Elias ha un approccio tutto particolare a questo strumento che ha studiato tra jazz e tradizione classica, riuscendo così a far uscire i suoi suoni da stereotipiche armonie e legandoli alla contemporaneità più effervescente. Si unisce a lui la nyckelharpa, strumento ad arco tipico delle musica tradizionale svedese, del belga Didier François. Due strumenti che è difficile vedere accostati insieme, ma che rappresentano in modo univoco e indecifrabile la musica senza barriere e confini. Il risultato arriva a grandi livelli quando si aggiungono a loro le particolari ritmiche di Emanuele Le Pera (tra gong, cartelli stradali, rastrelli e ogni fervida vibrazione), la 1creatività e la splendida esuberanza senza freni del basso fretless di Carlo La Manna.
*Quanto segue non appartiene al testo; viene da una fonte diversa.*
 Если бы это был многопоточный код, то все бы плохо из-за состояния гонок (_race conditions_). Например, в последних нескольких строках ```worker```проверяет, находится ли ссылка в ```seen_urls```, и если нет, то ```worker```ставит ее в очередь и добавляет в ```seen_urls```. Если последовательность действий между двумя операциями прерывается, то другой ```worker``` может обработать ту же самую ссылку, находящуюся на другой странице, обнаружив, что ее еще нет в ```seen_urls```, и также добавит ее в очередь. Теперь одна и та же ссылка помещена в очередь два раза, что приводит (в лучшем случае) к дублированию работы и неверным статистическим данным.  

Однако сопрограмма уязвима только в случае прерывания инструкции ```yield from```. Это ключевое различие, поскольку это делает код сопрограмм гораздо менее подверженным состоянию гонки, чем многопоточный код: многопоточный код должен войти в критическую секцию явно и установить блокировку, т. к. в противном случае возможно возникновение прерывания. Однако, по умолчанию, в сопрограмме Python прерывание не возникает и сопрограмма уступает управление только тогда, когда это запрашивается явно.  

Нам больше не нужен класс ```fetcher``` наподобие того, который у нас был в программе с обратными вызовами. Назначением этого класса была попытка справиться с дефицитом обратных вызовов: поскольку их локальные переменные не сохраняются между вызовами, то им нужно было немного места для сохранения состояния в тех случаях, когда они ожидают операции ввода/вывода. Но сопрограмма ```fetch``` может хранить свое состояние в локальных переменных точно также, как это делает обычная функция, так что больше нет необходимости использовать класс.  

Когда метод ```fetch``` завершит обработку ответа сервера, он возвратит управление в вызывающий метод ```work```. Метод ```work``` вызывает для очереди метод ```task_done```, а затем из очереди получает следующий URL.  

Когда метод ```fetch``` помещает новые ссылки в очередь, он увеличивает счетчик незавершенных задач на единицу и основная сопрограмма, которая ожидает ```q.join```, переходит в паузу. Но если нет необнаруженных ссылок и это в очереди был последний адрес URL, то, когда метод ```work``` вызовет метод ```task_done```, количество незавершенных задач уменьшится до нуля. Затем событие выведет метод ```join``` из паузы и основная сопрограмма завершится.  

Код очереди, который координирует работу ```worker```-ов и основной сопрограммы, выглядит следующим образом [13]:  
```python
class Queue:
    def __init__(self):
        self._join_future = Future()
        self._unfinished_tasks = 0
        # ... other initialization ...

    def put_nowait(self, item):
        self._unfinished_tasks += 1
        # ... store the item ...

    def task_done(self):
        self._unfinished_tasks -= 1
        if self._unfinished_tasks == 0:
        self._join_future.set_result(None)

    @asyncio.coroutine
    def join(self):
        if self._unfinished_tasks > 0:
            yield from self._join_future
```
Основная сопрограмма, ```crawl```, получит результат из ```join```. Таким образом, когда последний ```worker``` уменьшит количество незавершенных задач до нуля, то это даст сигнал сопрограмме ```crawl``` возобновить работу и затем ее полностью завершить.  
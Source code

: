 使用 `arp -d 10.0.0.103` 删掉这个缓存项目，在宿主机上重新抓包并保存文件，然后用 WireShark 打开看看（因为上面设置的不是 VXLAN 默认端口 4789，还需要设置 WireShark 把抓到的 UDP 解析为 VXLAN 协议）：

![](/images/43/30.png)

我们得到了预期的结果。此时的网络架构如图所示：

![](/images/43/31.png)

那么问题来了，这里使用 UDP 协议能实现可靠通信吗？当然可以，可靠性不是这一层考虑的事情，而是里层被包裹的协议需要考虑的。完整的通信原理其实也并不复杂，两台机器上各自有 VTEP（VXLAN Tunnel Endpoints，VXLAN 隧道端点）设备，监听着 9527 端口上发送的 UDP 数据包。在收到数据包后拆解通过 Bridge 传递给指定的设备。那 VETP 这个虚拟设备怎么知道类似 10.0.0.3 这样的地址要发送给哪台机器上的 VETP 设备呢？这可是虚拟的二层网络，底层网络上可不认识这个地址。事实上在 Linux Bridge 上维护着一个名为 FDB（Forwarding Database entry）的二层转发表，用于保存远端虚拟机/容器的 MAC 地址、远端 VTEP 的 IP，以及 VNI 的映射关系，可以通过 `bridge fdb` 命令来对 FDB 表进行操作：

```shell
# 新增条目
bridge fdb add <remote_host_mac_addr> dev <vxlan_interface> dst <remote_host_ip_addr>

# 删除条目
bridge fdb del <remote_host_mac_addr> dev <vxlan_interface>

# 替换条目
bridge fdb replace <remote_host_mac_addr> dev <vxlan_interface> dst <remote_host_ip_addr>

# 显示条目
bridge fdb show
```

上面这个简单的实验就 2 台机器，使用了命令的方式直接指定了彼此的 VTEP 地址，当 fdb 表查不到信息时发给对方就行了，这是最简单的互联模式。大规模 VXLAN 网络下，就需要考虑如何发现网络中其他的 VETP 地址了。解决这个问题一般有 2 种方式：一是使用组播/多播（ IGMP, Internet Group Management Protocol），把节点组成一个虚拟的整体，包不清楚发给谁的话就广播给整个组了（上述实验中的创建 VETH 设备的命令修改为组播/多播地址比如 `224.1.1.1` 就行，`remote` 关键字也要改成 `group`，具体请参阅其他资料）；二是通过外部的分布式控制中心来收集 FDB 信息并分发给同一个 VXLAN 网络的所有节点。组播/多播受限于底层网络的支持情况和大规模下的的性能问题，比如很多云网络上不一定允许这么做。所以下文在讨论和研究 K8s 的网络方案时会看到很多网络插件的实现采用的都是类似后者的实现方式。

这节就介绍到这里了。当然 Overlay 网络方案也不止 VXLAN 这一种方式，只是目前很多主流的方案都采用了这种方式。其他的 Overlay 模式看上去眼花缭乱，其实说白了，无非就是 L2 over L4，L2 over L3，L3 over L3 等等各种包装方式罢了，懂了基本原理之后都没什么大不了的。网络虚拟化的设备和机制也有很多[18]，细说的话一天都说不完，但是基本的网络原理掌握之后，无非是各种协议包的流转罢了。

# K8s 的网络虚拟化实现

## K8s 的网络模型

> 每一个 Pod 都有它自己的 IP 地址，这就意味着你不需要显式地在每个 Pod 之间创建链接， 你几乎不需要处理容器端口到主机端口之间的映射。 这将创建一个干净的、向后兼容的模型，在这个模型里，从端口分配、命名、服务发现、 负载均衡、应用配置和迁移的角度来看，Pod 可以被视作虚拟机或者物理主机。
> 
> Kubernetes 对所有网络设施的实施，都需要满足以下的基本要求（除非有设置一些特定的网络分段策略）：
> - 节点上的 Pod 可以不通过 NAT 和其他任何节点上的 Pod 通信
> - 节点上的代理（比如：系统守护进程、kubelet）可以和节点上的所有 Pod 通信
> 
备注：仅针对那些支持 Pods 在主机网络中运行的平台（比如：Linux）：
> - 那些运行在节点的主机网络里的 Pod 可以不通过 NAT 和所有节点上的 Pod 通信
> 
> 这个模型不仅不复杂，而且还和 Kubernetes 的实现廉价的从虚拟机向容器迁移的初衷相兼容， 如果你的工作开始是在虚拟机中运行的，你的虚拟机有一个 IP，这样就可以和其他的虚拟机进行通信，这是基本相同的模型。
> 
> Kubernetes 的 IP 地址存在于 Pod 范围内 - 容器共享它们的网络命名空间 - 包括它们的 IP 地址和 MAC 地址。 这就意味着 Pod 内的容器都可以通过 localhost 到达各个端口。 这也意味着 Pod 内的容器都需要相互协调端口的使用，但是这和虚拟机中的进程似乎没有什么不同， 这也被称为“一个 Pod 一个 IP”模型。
E’ l’incrocio di questi strumenti che rende così unico questo progetto. Quattro personalità che nella compostezza dei più grandi virtuosi europei è lì che inventa, suda, digrigna melodiche e suoni amari a cui siamo poco abituati ma a cui sentiamo comunque di appartenere. E poi c’è la parte più fisica della musica: un musicista che abbraccia, abbandonato come l’Angelo musicante di Rosso Fiorentino, il suo strumento; o quelli che comunicano con esso attraverso sguardi e spinte a dare di più, gli si urla contro e lui urla al musicista in una conversazione fatta di grinta e carica: un discorso tra musicista e un oggetto che è inevitabilmente parte del suo stesso essere.
E’ difficile trovarsi a concerti così densi, tra tradizione araba e contemporaneità occidentale. Senza luoghi precisi o definizioni di genere. E poi abbracciare indiscriminatamente jazz, musica popolare, minimal e tutto ciò che sta nel mezzo e nei contorni. Quando le culture si incontrano, si reinventano senza stravolgersi a vicenda, poi, definire delle sonorità come musica etnica perde di significato. Rimane solo una cosa certa: lo spettacolo è assicurato.